WORK TASK: Scan the material for the word "werden", then return every line where it appears.

↓

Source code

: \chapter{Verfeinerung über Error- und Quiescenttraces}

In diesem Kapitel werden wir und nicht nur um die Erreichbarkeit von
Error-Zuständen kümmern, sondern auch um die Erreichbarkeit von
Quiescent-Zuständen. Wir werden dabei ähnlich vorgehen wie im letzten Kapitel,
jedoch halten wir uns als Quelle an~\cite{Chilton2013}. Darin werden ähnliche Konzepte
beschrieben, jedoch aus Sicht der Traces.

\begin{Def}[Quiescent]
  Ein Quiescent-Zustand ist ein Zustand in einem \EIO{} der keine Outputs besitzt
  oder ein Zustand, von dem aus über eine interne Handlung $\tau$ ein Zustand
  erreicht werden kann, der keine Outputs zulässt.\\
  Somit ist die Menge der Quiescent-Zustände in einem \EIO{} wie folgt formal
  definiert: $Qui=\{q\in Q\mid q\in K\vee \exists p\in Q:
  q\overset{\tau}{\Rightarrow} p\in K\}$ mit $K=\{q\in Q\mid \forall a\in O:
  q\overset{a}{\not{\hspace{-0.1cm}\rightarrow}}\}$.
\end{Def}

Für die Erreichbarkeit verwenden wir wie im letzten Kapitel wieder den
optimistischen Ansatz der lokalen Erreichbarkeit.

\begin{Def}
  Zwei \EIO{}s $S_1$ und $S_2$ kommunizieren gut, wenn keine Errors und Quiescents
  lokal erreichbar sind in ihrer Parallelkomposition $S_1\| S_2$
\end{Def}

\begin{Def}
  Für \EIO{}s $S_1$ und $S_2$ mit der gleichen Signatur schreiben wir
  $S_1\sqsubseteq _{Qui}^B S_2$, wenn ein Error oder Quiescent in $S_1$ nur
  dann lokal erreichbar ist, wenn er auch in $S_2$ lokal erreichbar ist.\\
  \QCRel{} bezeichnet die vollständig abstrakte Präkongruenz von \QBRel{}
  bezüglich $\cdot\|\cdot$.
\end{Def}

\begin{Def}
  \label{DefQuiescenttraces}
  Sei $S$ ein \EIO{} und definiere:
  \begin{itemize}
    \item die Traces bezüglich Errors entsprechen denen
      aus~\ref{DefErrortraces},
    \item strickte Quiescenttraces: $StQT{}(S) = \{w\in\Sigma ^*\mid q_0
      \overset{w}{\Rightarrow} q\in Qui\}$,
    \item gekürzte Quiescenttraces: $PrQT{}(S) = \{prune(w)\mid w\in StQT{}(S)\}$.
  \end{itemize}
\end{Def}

↑

EXERCISE ANSWER:
In diesem Kapitel werden wir und nicht nur um die Erreichbarkeit von
Quiescent-Zuständen. Wir werden dabei ähnlich vorgehen wie im letzten Kapitel,
jedoch halten wir uns als Quelle an~\cite{Chilton2013}. Darin werden ähnliche Konzepte
  erreicht werden kann, der keine Outputs zulässt.\\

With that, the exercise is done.